ーーーー講義録始めーーーー
AIにおける探索の概要
次に、探索について説明します。AIにおける探索とは、問題が与えられた初期状態(スタート地点)から、問題が解かれた状態(ゴール地点)に移行する経路や手順を見つけることを指します。
探索は大きく盲目的探索とヒューリスティック探索に分けられます。最初に盲目的探索について説明しますので、印刷教材の図1-1をご覧ください。この図では、迷路内の分岐点や行き止まりを記号で表しています。
- 濃いサークルの"S":出発点
- 濃いサークルの"G":目標点
- 白いサークル:分岐点
- 薄いサークル:行き止まり
この迷路では、左上の"S"(出発点)にいるロボットが、右下の"G"(目標点)に移動する経路を探索することが課題です。
迷路図を木構造に変換する
人間は迷路を見ればゴールへの経路をすぐに見つけることができますが、AIにとってはこの図をそのまま扱うのは難しいため、通常は木構造に変換します。出発点"S"をルートノード(根)とし、各分岐点や経路をノードとして木構造を展開します。この変換により、AIが探索を効率的に処理できるようになります。印刷教材の図1-2をご覧いただくと、この迷路図が木構造として表現されていることがわかります。
盲目的探索の基本
盲目的探索とは、ゴールへの到達のしやすさを考慮せず、決まった原則に従って機械的に探索を進める方法です。代表的な手法として次の2つがあります:
- 深さ優先探索(Depth-First Search, DFS)
- 木構造の深さを優先して探索。縦方向に進める限り進み、行き止まりに達したら逆戻りして横方向に移動します。

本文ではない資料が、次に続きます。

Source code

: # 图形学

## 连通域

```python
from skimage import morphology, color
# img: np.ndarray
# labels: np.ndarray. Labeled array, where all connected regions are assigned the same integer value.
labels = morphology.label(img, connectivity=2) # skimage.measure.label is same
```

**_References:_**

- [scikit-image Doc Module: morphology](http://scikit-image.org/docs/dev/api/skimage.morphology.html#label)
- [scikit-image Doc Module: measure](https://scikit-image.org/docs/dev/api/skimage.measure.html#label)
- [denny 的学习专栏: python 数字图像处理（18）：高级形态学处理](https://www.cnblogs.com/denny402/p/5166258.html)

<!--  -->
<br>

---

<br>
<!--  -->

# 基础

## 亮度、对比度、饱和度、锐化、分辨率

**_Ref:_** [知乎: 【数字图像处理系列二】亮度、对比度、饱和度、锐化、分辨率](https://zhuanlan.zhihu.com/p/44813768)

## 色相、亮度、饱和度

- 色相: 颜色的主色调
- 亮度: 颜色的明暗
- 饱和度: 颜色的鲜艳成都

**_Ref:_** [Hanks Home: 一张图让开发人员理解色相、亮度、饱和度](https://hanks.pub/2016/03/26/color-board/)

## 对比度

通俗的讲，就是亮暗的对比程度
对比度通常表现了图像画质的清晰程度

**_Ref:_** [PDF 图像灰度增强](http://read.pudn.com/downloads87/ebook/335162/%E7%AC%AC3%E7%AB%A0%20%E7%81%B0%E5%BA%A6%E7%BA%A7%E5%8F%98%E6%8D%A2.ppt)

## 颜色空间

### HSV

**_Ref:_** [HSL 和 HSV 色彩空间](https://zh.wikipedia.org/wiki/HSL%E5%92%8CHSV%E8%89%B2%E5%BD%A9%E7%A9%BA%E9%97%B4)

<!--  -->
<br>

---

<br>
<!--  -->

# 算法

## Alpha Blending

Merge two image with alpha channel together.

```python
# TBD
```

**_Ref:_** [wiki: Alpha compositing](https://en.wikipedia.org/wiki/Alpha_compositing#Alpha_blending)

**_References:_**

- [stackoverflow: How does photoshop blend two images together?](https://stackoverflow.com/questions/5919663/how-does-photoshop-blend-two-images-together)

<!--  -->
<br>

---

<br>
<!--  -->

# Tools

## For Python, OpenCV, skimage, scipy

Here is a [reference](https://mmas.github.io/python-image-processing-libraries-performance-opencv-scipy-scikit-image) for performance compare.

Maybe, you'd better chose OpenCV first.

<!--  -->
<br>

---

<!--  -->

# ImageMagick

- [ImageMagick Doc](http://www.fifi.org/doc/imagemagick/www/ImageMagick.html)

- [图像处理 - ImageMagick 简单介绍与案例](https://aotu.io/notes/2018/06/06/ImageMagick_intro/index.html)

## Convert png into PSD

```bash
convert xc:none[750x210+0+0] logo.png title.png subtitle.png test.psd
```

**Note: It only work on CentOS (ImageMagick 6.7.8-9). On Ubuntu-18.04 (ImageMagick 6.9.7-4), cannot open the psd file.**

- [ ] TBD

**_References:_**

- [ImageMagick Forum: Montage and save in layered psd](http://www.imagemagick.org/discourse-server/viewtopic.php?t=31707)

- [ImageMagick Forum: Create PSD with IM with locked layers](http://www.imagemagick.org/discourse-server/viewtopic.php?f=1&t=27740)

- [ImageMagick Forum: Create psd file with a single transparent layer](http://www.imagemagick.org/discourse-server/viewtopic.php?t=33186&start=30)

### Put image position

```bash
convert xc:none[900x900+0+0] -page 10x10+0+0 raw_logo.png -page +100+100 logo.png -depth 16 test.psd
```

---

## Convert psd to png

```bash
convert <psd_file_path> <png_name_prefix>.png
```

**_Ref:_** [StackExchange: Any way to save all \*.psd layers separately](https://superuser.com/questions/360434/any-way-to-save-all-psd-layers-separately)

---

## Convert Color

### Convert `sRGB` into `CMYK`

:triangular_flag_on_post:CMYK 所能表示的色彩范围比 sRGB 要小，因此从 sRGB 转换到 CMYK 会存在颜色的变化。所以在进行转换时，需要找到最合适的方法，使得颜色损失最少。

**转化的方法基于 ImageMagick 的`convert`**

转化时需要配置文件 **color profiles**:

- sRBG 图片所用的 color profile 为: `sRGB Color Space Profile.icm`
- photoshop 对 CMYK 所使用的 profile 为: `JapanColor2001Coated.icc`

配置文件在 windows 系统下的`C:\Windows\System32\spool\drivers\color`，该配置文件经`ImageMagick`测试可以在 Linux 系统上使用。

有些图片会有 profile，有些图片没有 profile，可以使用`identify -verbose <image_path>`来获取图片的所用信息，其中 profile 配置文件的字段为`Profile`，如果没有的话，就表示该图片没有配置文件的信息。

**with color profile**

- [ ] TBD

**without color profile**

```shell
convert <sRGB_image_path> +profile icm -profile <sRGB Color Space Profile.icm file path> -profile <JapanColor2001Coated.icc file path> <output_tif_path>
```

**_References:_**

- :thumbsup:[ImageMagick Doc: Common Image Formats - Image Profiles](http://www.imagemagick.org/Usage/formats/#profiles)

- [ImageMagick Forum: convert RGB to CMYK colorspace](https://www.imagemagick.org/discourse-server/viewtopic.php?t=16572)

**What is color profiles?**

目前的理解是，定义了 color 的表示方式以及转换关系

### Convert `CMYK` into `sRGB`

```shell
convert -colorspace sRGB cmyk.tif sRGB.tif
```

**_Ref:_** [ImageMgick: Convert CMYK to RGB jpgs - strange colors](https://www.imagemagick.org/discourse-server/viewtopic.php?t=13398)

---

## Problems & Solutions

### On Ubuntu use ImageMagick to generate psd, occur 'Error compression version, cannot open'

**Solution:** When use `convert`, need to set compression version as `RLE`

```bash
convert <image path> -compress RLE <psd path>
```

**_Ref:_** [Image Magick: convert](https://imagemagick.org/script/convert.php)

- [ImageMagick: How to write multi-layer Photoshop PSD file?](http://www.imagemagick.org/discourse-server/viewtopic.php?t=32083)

- 幅優先探索(Breadth-First Search, BFS)
- 木構造の横方向を優先して探索。全てのノードを深さごとに順に探索します。
印刷教材の図1-3には、深さ優先探索の結果が示されています。この図では、各エッジに番号が振られており、その番号に従って縦方向を優先的に探索する様子が視覚的に理解できます。
深さ優先探索の具体例
探索の流れは以下のようになります:
- 出発点"S"から分岐点"A"、"B"、"D"と縦方向に進む。
- "D"で行き止まりに到達したため逆戻りし、"B"から再び探索を開始。
- "E"を経由して"G"(ゴール)に到達し、探索が完了する。
このように盲目的探索は、すべての可能性を網羅的に探索するため、解が見つかる保証があります。しかし、探索範囲が広がると時間や計算量が膨大になるという課題があります。
ヒューリスティック探索とその進化
このような課題を克服するために開発されたのが、ゴールへの到達容易性を評価するヒューリスティック探索です。この手法では、ゴールに到達するコストを推定するための評価関数を利用します。代表的な手法には次のものがあります:
- 最良優先探索(Best-First Search)
- A*アルゴリズム(A-Star Algorithm)
特にA*アルゴリズムは、以下のコストを考慮して最適な経路を見つける方法です:
- g(n):スタートから現在のノードまでの移動コスト。
- h(n):現在のノードからゴールまでの推定コスト(ヒューリスティック関数)。
- f(n) = g(n) + h(n):総コスト。
A*アルゴリズムは、ロボットの行動計画や地図探索など、AIの多くの分野で活用されています。具体的な例については、印刷教材をご覧ください。